Exercise data: Begin

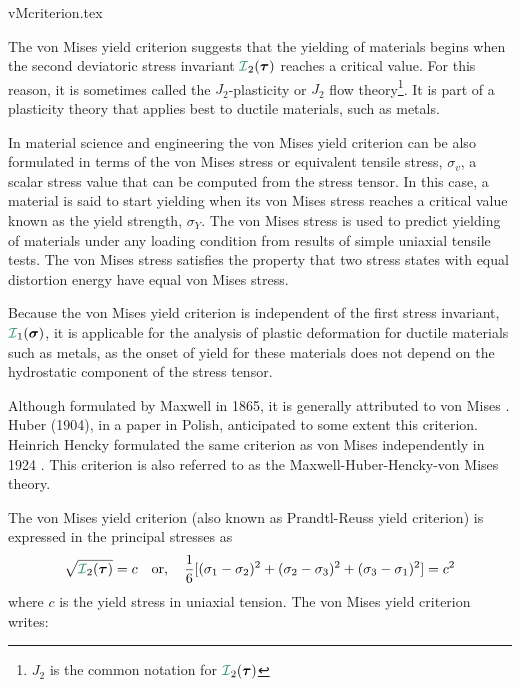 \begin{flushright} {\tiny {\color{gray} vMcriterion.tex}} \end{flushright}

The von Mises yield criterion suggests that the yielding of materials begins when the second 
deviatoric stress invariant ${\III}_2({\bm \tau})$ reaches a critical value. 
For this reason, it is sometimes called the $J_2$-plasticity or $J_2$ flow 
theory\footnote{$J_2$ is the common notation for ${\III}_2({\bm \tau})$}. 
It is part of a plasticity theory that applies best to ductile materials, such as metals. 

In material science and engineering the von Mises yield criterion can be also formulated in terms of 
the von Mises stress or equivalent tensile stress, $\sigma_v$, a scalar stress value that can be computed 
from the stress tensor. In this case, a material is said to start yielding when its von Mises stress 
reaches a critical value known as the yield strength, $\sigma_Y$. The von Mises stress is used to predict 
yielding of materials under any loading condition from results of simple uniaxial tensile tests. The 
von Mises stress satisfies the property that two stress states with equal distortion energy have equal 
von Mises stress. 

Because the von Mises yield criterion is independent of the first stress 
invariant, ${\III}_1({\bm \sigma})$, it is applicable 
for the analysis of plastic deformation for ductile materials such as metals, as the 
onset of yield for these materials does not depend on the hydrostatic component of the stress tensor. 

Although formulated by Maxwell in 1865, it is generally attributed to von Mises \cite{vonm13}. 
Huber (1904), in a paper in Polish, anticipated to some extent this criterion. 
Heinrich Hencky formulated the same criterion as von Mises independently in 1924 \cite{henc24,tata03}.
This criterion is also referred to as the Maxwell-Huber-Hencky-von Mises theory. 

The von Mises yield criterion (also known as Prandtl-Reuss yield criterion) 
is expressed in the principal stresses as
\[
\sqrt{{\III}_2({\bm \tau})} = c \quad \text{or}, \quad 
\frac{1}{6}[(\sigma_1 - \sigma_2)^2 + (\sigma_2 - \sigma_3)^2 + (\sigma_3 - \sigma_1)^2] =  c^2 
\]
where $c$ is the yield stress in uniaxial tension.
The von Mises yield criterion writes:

Exercise data: End
Exercise data: Begin

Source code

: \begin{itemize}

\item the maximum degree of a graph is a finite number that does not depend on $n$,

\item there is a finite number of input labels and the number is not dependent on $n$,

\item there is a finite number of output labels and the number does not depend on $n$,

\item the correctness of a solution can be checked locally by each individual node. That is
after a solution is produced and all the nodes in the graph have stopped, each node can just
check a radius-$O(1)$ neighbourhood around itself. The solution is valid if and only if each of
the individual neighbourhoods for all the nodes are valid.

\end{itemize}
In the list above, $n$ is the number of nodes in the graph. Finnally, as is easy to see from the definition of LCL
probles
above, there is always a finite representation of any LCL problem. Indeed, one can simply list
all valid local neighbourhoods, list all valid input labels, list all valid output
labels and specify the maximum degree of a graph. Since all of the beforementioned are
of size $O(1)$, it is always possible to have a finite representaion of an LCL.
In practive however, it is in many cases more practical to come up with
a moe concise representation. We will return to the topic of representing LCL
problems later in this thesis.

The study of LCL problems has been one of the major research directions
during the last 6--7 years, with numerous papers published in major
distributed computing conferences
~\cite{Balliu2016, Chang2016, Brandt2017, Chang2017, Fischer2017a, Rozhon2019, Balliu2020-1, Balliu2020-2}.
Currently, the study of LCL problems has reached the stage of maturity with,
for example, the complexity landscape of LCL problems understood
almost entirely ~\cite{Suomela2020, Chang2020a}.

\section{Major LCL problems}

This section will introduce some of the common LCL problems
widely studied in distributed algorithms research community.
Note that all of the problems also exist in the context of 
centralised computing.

Exercise data: End

The problem -
Only the lines above from the one with "The study of LCL problems has been" through the one with "centralised computing." should be duplicated, character for character.

Response area -
The study of LCL problems has been one of the major research directions
during the last 6--7 years, with numerous papers published in major
distributed computing conferences
~\cite{Balliu2016, Chang2016, Brandt2017, Chang2017, Fischer2017a, Rozhon2019, Balliu2020-1, Balliu2020-2}.
Currently, the study of LCL problems has reached the stage of maturity with,
for example, the complexity landscape of LCL problems understood
almost entirely ~\cite{Suomela2020, Chang2020a}.

\section{Major LCL problems}

This section will introduce some of the common LCL problems
widely studied in distributed algorithms research community.
Note that all of the problems also exist in the context of 
centralised computing.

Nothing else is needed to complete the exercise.